EXERCISE: From the records below, copy each line in which the string "seriously" occurs.

Records from a dataset
• • • • •

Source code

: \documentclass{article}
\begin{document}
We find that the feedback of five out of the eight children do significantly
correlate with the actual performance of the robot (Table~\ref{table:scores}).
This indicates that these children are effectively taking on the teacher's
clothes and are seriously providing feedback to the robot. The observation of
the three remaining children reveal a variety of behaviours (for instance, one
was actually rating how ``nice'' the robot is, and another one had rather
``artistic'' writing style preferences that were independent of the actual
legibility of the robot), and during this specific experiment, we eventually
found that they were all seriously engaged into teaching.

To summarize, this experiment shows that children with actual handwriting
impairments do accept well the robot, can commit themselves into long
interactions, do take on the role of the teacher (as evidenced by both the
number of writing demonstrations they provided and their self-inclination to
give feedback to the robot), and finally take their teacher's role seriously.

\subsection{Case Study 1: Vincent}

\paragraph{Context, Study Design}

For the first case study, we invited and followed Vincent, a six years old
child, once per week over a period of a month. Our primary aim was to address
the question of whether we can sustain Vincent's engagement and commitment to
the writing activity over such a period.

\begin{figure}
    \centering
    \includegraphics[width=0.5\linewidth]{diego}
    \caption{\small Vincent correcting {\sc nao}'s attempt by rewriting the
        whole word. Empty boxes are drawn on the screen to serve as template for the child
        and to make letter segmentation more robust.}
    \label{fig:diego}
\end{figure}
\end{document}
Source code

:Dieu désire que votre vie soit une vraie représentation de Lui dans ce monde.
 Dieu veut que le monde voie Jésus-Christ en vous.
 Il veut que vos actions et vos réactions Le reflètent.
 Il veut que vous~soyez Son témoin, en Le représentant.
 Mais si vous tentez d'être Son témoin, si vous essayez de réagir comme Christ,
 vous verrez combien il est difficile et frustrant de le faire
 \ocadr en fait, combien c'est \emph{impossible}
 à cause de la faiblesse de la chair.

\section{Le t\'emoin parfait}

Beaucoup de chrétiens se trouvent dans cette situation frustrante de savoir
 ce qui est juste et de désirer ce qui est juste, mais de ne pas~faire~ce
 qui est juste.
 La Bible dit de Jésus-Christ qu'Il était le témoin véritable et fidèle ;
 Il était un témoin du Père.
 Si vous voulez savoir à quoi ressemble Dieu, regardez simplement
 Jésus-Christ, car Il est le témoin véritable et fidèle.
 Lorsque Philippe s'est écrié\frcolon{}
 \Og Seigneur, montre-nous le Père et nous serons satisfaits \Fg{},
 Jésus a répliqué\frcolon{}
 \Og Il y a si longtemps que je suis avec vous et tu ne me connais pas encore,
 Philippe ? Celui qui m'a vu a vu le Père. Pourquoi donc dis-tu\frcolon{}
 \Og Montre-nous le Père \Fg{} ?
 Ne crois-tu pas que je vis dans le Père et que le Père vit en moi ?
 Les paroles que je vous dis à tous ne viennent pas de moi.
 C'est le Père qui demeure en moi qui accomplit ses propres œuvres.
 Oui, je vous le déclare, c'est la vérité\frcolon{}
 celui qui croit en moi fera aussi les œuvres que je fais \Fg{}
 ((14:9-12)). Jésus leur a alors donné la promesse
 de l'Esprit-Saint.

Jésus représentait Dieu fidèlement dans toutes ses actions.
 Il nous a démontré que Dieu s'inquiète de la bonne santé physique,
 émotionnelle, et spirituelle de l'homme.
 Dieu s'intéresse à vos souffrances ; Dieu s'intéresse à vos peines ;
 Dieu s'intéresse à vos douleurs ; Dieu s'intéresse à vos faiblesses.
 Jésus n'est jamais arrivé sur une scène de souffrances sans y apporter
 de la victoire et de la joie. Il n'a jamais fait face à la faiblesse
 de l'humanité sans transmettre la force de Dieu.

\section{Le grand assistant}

• • • • •

PROBLEM SOLUTION:
clothes and are seriously providing feedback to the robot. The observation of
found that they were all seriously engaged into teaching.
give feedback to the robot), and finally take their teacher's role seriously.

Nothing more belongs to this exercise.